Warren was a film student at Boulder, Colo.’s University of Colorado when he stumbled upon his passion. He was taking a geology class to satisfy his science requirements, and he learned the department was giving away a bunch of outdated topographic maps to anyone who wanted them.
He biked over to the science building, grabbed a bunch of maps, and spent the next three weeks coloring them in with Sharpies by hand. “They looked really cool, but they gave me hand-cramps,” he said, laughing. Then his roommate told him he could get the maps free online and color them in digitally—and the artist was born.
Now, Warren makes sculptures, murals, clothing, and, now, skis—all inspired by the topo maps that first captured his imagination. In his new collaboration with Wagner Custom, he has created a graphic for Wagner’s home hill of Telluride, plus Big Sky, Alta, and the Grand Canyon. (If you’d like a custom graphic for your home hill, contact Wagner today at firstname.lastname@example.org.)
We caught up with him at his home in Boulder to find out more about his latest collection. (Side note, check out his website, Beatnik Prints, where you’ll find he’s not only insanely talented but hilarious, too. His art is also featured at Walker Fine Art in Denver.)
Wagner: Where does your love for maps come from?
Warren: I grew up in Durango, and for my whole life I’ve been torn between the desert canyons of Utah and the mountains of southern Colorado—some of the most classic landscapes of the West. That whole mix put an appreciation for topography in my head at a young age.
Wagner: Have you ever designed skis before?
Warren: No, but I have my own clothing line and I do a lot of sculpture, so I have experience with putting patterns on 3-D objects.
Wagner: How was it translating your art to skis? They’re not an easy shape, I’d imagine...
Warren: I tried to wrap and elongate the design so it would go with the shape of skis better, but I found that I was missing out on a lot of cool data that the mountains have.
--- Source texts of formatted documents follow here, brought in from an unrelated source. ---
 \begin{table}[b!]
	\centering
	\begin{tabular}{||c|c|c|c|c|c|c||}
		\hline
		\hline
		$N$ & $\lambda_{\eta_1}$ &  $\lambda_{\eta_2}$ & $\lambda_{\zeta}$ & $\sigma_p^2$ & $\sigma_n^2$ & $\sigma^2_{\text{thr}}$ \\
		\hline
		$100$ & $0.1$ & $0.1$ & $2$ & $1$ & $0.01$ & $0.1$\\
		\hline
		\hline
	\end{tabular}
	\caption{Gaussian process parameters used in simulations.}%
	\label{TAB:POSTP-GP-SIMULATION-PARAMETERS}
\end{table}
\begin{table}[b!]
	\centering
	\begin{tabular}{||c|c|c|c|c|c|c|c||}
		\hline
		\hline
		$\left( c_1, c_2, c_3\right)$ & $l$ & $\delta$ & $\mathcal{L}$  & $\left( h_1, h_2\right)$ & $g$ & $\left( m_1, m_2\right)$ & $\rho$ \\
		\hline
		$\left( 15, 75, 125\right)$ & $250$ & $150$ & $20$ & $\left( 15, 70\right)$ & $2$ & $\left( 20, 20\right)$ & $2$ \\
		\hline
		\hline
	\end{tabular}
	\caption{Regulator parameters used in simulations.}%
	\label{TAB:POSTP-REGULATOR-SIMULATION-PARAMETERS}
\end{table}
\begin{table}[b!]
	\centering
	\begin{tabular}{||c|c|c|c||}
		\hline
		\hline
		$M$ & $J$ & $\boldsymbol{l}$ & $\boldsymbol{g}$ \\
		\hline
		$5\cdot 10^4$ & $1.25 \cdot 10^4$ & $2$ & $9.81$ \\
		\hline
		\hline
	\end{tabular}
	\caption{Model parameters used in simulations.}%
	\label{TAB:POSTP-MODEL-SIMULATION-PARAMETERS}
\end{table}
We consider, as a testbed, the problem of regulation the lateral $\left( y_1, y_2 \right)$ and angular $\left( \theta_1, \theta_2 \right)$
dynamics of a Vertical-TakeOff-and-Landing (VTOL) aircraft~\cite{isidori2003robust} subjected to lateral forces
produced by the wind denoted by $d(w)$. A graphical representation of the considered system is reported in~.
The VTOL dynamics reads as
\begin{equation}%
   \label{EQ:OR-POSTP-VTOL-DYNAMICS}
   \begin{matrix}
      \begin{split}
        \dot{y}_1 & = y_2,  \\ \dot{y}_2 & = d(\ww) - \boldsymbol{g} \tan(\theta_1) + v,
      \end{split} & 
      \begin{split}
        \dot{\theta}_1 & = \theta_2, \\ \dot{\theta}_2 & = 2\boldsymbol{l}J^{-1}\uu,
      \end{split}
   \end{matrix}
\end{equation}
I really had to figure out how to frame that specifically. With Telluride, it was a little bit of a challenge. The ski area itself is on the tips and the Dallas Divide is on the tails. The Grand Canyon skis were the easiest—I threaded the river down the entire ski.
Wagner: Your sculptures are so cool. Was learning how to fabricate them a challenge?
Warren: I did a little bit of carpentry work in high school for theater building sets. My dad is a really good carpenter, and he taught me some stuff—despite me not being really interested at the time. Learning how to use machines to cut stuff has been so fun—I’ve done lots of deep dives on youtube.
Wagner: Where do you build them?
Warren: I’m very blessed to have a great Makerspace (a free workshop run by the Boulder Public Library) here with what’s called a tinker mill, laser cutter, wood shop, metal shop, and all that. I pretty much work exclusively in Adobe Illustrator, and the pieces are never 3-D in the computer, but in my brain I know how they’ll generally work out. But I never know for sure until I actually build it up with the physical material. I get to surprise myself.
Wagner: When you look back, are you surprised at your career path?
Warren: The sculpture part makes sense. I always liked sculpture, and did a lot of ceramics as a kid. I’m a little surprised that I create things in a 2-D medium, though, because I’m not the best at putting ideas down on paper. I never thought I’d be a muralist, that I’d have the 2-D chops to make that kind of art.
Wagner: What’s next for you?
Warren: Sculptures are definitely my passion. I’ve gotten some big commissions in the last year and a half, and I’m trying to work in outdoor sculpture more, using big sheets of metal that kids can climb on and all that. I find public art really exciting.